Saluto tutti gli intervenuti. Ringrazio a nome dell’ASSOCIAZIONE CULTURALE VINCENZO CAPORALE Evra ed Alsia per l’ attribuzione del premio al Dott. Caporale.

Viggianello (Pz)

La giornata odierna sancisce il compimento di un percorso che ha inteso riscoprire e valorizzare la figura e il lascito del Dott. V. Caporale e il premio in sua memoria vuole essere un riconoscimento ai suoi meriti scientifici e anche alle sue straordinarie doti umane.

Egli ha incarnato, difatti, la figura di medico, ricercatore e filantropo: non si limitava a curare semplicemente le persone, ma si prendeva cura di loro (che è anche il titolo di un bellissimo libro dell’ Ematologo Franco Mandelli, scomparso da qualche anno).

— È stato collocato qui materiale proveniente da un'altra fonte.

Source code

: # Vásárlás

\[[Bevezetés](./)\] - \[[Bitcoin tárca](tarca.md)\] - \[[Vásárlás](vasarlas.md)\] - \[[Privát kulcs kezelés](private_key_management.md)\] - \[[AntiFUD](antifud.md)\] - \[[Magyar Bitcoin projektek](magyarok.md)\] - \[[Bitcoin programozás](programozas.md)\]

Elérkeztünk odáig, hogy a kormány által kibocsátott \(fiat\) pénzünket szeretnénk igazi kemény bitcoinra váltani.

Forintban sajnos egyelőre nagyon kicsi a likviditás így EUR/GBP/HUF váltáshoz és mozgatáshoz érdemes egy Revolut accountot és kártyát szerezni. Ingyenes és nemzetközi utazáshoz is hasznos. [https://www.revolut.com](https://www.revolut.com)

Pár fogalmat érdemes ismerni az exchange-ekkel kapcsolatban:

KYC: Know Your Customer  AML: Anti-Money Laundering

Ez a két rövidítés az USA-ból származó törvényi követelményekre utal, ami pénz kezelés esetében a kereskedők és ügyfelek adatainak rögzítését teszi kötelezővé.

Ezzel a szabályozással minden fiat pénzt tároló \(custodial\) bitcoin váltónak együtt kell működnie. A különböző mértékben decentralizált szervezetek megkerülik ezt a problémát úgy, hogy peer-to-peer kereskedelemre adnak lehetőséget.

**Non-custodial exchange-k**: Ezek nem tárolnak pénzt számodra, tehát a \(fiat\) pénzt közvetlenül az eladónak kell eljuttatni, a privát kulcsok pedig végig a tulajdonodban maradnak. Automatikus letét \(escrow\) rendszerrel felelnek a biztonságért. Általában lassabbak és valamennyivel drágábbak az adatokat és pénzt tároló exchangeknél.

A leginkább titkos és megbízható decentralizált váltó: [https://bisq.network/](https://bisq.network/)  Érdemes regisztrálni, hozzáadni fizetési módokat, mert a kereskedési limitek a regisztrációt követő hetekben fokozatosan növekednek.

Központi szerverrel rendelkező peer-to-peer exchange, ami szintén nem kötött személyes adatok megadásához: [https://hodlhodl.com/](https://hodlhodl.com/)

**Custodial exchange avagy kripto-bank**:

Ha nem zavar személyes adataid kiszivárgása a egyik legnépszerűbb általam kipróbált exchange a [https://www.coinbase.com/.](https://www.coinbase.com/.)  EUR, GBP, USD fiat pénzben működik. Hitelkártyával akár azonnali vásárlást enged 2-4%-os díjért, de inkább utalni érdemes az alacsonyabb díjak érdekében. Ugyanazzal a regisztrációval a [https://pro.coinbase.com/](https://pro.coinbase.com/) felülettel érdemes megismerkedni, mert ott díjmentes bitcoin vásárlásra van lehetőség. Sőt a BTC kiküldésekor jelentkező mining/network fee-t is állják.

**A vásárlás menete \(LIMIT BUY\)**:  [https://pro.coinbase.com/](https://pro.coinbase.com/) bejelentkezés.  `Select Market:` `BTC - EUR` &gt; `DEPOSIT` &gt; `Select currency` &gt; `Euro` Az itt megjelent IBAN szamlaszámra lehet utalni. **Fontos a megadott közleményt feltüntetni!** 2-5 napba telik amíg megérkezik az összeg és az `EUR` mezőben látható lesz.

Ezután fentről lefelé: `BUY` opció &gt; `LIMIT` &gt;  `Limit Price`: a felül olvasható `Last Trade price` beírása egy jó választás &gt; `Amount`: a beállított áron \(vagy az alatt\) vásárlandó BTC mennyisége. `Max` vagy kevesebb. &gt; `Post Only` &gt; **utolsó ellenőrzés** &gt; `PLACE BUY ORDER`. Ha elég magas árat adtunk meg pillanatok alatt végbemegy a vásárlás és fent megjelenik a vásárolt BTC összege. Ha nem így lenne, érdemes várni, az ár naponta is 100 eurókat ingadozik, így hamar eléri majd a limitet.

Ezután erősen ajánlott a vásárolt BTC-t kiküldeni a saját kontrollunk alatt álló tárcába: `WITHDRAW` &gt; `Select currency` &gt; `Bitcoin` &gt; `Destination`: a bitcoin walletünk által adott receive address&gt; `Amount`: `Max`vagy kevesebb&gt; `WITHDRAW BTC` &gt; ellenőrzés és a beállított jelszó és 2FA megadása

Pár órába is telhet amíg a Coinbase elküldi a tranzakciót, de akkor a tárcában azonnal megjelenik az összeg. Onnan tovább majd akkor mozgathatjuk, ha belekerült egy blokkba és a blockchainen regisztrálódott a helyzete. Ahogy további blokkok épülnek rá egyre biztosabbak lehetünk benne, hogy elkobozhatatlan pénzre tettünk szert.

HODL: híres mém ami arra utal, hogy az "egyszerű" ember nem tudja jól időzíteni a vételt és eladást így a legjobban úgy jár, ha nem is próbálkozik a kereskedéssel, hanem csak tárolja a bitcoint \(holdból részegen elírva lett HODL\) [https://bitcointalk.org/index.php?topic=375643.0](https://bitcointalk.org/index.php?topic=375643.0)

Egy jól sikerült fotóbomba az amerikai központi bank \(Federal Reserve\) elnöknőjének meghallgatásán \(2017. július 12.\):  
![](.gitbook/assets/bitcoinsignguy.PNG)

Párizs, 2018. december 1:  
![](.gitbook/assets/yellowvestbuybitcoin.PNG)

Prestava assistenza gratuita per tutti i poveri e percepiva una piccola parcella per quei pochi che se la potevano permettere. In termini moderni, diremmo che prendeva in carico i pazienti: ospitava gratuitamente presso la propria abitazione quanti provenivano da lontano per poter seguire personalmente il percorso di cura.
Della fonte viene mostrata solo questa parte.